ACTION ITEM
Go through the records and copy each line where the string "Overall" occurs.

=== DATA SUPPLIED ===

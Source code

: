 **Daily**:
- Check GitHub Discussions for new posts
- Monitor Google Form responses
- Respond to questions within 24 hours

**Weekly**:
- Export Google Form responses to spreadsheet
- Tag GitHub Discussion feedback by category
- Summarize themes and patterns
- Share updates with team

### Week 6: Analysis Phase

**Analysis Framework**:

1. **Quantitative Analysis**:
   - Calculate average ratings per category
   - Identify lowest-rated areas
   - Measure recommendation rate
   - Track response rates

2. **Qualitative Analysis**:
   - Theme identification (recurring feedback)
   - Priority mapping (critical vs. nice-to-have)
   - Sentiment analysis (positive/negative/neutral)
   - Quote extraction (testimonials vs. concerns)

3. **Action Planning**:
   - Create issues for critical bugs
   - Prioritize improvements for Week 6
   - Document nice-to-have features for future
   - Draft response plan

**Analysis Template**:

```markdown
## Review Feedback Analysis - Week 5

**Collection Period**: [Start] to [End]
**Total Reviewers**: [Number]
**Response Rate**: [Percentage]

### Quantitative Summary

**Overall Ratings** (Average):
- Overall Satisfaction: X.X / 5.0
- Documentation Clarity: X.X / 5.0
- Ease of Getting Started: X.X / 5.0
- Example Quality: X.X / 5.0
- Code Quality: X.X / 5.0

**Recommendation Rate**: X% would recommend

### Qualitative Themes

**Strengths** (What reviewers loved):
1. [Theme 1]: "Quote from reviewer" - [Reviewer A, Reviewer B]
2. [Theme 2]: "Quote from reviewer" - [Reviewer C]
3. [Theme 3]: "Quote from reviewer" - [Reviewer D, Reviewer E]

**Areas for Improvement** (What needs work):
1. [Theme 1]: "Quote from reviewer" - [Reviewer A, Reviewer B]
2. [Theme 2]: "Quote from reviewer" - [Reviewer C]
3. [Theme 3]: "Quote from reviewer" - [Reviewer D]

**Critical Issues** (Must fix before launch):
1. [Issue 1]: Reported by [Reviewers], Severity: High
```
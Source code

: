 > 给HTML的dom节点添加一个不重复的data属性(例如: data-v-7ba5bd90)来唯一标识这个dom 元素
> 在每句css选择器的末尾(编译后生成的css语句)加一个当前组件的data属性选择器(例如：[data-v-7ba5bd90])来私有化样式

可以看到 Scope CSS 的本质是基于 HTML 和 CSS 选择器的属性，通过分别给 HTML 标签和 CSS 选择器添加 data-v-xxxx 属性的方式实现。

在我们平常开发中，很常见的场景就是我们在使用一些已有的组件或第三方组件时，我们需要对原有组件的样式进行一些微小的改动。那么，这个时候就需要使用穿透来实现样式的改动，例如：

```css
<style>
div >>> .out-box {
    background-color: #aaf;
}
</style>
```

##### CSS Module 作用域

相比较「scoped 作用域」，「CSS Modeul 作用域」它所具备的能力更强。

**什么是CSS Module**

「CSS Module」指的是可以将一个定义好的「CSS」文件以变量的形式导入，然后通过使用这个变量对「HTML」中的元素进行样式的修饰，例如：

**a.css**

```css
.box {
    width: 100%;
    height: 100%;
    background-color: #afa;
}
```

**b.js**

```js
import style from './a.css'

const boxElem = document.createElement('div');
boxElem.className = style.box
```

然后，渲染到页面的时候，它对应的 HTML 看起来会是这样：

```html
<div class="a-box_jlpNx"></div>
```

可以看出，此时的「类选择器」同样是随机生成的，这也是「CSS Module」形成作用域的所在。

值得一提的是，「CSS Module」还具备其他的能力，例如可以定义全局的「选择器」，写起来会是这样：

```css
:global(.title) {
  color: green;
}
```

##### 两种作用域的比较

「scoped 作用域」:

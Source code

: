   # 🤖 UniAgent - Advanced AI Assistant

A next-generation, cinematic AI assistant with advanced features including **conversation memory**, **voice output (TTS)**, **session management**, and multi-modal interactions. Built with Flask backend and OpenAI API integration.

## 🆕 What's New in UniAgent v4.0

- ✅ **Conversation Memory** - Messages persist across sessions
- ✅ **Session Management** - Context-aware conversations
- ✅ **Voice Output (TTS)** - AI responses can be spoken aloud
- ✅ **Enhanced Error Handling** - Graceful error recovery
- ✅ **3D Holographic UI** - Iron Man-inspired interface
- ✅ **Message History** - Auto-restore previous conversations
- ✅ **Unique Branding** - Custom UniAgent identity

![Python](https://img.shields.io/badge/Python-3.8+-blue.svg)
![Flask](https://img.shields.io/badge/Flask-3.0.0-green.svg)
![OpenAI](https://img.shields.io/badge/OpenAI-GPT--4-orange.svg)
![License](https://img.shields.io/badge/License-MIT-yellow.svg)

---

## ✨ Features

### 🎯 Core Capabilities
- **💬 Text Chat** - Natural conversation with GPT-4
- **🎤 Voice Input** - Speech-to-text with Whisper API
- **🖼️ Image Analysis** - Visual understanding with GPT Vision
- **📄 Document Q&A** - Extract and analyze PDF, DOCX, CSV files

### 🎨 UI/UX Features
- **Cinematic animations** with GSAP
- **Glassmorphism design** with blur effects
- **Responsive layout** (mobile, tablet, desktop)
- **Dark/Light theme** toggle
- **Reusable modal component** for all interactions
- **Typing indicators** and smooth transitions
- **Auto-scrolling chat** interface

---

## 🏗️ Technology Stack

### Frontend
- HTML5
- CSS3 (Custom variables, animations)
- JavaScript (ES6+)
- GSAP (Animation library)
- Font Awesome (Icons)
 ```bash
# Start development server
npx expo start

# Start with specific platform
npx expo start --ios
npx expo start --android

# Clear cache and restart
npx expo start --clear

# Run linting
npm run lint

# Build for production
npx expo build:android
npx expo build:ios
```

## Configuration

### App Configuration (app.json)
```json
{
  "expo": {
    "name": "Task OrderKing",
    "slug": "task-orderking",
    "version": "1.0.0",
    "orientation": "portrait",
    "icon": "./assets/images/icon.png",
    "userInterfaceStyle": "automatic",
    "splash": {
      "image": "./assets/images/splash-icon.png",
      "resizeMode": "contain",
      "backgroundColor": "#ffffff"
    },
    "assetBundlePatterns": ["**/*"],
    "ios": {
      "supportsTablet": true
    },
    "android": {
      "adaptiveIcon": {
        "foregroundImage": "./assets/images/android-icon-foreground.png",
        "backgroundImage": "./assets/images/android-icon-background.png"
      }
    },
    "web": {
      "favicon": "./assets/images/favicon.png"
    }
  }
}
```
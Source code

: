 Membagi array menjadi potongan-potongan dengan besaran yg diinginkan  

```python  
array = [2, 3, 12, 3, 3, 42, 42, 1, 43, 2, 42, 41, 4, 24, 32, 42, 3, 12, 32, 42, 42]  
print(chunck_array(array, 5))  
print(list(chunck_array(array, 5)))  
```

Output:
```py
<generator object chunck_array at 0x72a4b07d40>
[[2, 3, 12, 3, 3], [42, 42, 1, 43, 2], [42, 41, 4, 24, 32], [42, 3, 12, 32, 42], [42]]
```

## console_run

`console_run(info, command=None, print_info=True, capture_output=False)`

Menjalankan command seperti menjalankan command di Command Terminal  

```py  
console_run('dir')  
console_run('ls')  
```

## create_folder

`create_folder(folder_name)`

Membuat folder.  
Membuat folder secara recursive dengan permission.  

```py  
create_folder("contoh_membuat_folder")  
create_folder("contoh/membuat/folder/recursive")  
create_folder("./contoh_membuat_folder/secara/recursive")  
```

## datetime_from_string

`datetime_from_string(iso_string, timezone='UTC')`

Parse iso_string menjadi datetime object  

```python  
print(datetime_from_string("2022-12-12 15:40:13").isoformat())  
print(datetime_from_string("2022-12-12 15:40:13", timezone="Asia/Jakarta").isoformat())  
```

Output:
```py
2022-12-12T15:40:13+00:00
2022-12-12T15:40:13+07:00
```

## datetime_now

===

EXERCISE RESULT
**Overall Ratings** (Average):
- Overall Satisfaction: X.X / 5.0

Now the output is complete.